● **Your assignment**
Filter the entries for the string "files". Copy each line that has it.

[Data records]
Content starts
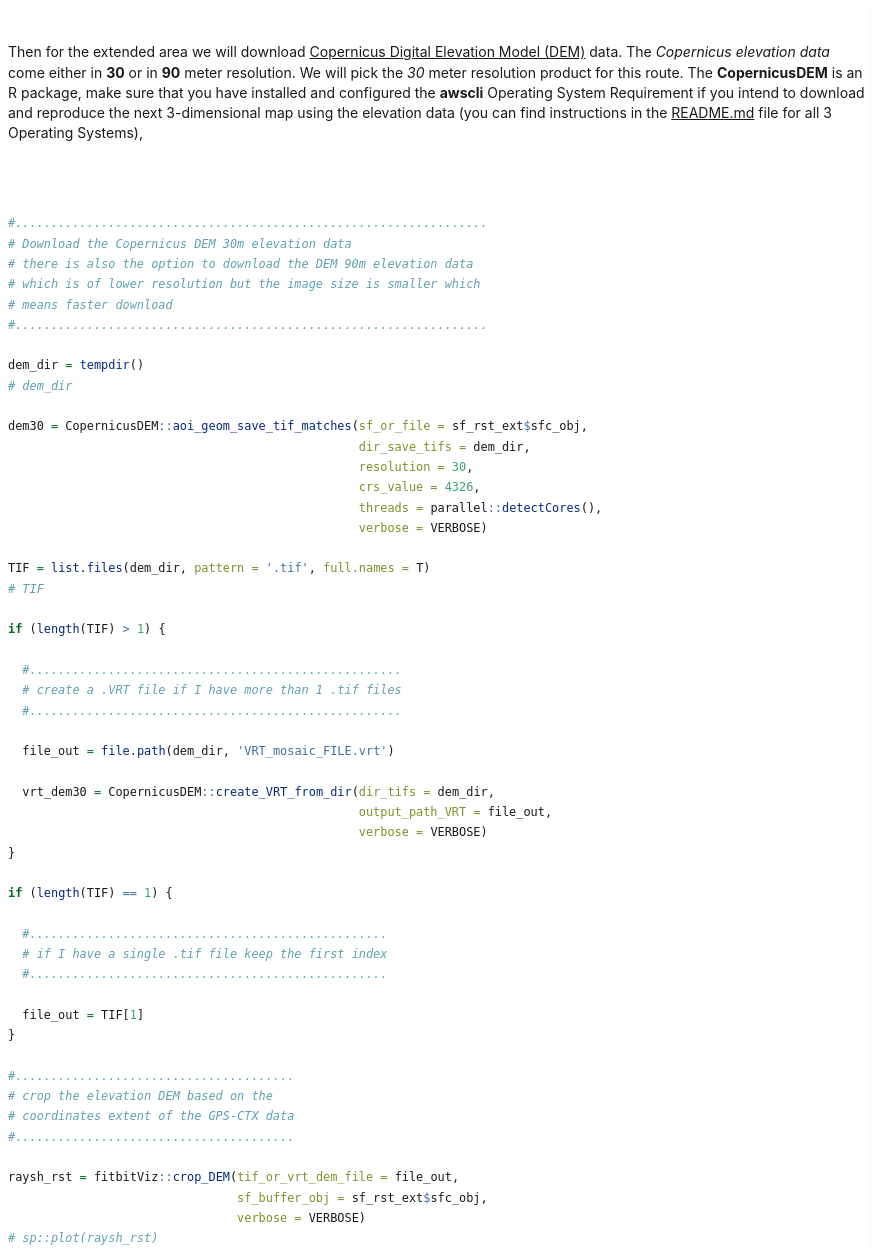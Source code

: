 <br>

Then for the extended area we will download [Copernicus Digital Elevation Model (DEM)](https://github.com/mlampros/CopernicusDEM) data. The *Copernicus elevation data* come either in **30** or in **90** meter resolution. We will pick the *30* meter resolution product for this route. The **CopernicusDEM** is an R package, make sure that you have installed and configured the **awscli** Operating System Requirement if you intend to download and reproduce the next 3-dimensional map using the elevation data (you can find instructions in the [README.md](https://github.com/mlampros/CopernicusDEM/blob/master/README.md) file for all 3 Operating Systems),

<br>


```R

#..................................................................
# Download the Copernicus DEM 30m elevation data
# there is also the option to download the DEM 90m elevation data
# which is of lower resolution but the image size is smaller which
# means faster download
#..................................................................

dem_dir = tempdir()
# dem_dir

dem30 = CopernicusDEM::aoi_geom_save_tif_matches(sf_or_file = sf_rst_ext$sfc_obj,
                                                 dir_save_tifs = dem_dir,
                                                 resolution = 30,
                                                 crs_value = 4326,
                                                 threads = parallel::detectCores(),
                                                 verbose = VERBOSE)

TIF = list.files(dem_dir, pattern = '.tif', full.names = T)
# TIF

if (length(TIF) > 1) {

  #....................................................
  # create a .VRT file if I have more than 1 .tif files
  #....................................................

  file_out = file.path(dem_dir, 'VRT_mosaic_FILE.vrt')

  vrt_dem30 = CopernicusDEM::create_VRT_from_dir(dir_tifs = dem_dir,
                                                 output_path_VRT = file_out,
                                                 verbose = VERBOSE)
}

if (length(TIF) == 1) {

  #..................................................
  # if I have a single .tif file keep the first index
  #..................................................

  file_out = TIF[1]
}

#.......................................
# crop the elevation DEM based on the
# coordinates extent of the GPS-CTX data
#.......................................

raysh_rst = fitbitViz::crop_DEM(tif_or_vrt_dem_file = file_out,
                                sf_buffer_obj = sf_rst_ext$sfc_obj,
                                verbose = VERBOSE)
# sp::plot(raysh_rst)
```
Content ends
● **Expected answer**
TIF = list.files(dem_dir, pattern = '.tif', full.names = T)
  # create a .VRT file if I have more than 1 .tif files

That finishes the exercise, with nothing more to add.